I also used them on grinders and polishers.

You need to keep the motor and all the electronics. When you look at the back of the control pad/board you will see the parts that control the motor. Those you need to keep, the rest you can toss.. The mag pickup on the roller you really dont need unless you want to see how many MPH your turning
The flywheel on the motor acts as the cooling fan.. I use them because Im lazy and dont want to make a new fan for it
My South Bend uses a V belt so I turned the serp pulley/cooling fan down and pressed the SBs V belt pulley onto it

On the rollers you will find 2 bearings and a round shaft per roller.. They are nice to have around.

Hope this helps


----------



## cbtrek

I added on to my Lewis Mill.


----------



## metalmole

Will any brand of treadmill motor work ?? what are the brands/models of treadmills to be looking for ??


----------



## Chucketn

I'm still unpacking from my trip to Cabin Fever and several family functions in the North East (got home from N.Y. last night). Also have a foot high lawn to mow. When I get caught up I'll look for brand names of the ones I have collected. Basically, I'll take any treadmill I can get and see what it has when I tear it down. I've collected 5 or 6, I think. Best controller I've found is the MC-60, have 2 of those. Got one that had a ac motor like a  clothes dryer that had an interesting variable pitch pulley and the speed was controlled by a flex shaft crank system.
I think most were high end Sears models.

Chuck


----------



## cbtrek

What is the difference with the MC-60 controller?


----------



## wedge446

*Re: Treadmill Motor &amp; it;s uses*



metalmole said:


> Will any brand of treadmill motor work ?? what are the brands/models of treadmills to be looking for ??

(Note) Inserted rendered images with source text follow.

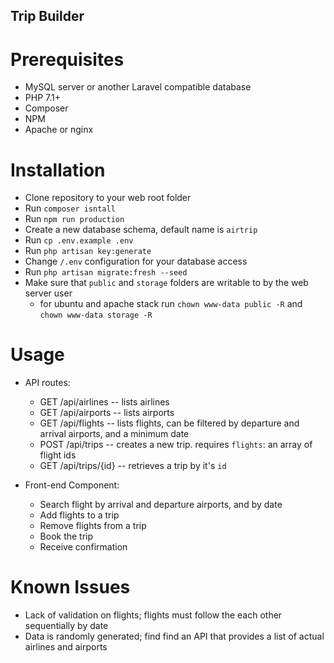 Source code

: ## Trip Builder

# Prerequisites
- MySQL server or another Laravel compatible database
- PHP 7.1+
- Composer
- NPM
- Apache or nginx

# Installation
- Clone repository to your web root folder
- Run `composer isntall`
- Run `npm run production`
- Create a new database schema, default name is `airtrip`
- Run `cp .env.example .env`
- Run `php artisan key:generate`
- Change `/.env` configuration for your database access
- Run `php artisan migrate:fresh --seed`
- Make sure that `public` and `storage` folders are writable to by the web server user
    - for ubuntu and apache stack run `chown www-data public -R` and `chown www-data storage -R`

# Usage
- API routes:
	- GET /api/airlines -- lists airlines
	- GET /api/airports -- lists airports
	- GET /api/flights -- lists flights, can be filtered by departure and arrival airports, and a minimum date
	- POST /api/trips -- creates a new trip. requires `flights`: an array of flight ids
	- GET /api/trips/{id} -- retrieves a trip by it's `id`
	
- Front-end Component:
	- Search flight by arrival and departure airports, and by date
	- Add flights to a trip
	- Remove flights from a trip
	- Book the trip
	- Receive confirmation
	
# Known Issues
- Lack of validation on flights; flights must follow the each other sequentially by date
- Data is randomly generated; find find an API that provides a list of actual airlines and airports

Any model will work but the newer it is the better and also the bigger the better. Most have a 2hp motor or bigger.
I found one thats got a 3.5hp motor but this treadmill had a built in TV, DVD player,fan and a radio.

Make sure you take the wiring out with out cutting them.. It makes for a cleaner install.

- - - Updated - - -



cbtrek said:


> What is the difference with the MC-60 controller?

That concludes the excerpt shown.